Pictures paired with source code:
********
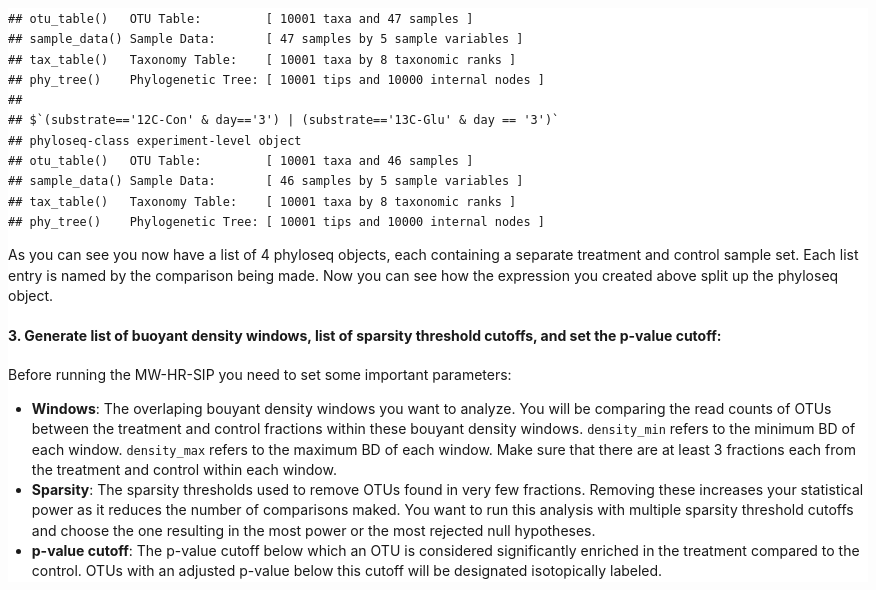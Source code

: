     ## otu_table()   OTU Table:         [ 10001 taxa and 47 samples ]
    ## sample_data() Sample Data:       [ 47 samples by 5 sample variables ]
    ## tax_table()   Taxonomy Table:    [ 10001 taxa by 8 taxonomic ranks ]
    ## phy_tree()    Phylogenetic Tree: [ 10001 tips and 10000 internal nodes ]
    ## 
    ## $`(substrate=='12C-Con' & day=='3') | (substrate=='13C-Glu' & day == '3')`
    ## phyloseq-class experiment-level object
    ## otu_table()   OTU Table:         [ 10001 taxa and 46 samples ]
    ## sample_data() Sample Data:       [ 46 samples by 5 sample variables ]
    ## tax_table()   Taxonomy Table:    [ 10001 taxa by 8 taxonomic ranks ]
    ## phy_tree()    Phylogenetic Tree: [ 10001 tips and 10000 internal nodes ]

As you can see you now have a list of 4 phyloseq objects, each containing a separate treatment and control sample set. Each list entry is named by the comparison being made. Now you can see how the expression you created above split up the phyloseq object.

#### 3. Generate list of buoyant density windows, list of sparsity threshold cutoffs, and set the p-value cutoff:

Before running the MW-HR-SIP you need to set some important parameters:

-   **Windows**: The overlaping bouyant density windows you want to analyze. You will be comparing the read counts of OTUs between the treatment and control fractions within these bouyant density windows. `density_min` refers to the minimum BD of each window. `density_max` refers to the maximum BD of each window. Make sure that there are at least 3 fractions each from the treatment and control within each window.
-   **Sparsity**: The sparsity thresholds used to remove OTUs found in very few fractions. Removing these increases your statistical power as it reduces the number of comparisons maked. You want to run this analysis with multiple sparsity threshold cutoffs and choose the one resulting in the most power or the most rejected null hypotheses.
-   **p-value cutoff**: The p-value cutoff below which an OTU is considered significantly enriched in the treatment compared to the control. OTUs with an adjusted p-value below this cutoff will be designated isotopically labeled.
********
_Exercise_.
Show all lines above holding the word "variables".

_Task response_.
    ## sample_data() Sample Data:       [ 47 samples by 5 sample variables ]
    ## sample_data() Sample Data:       [ 46 samples by 5 sample variables ]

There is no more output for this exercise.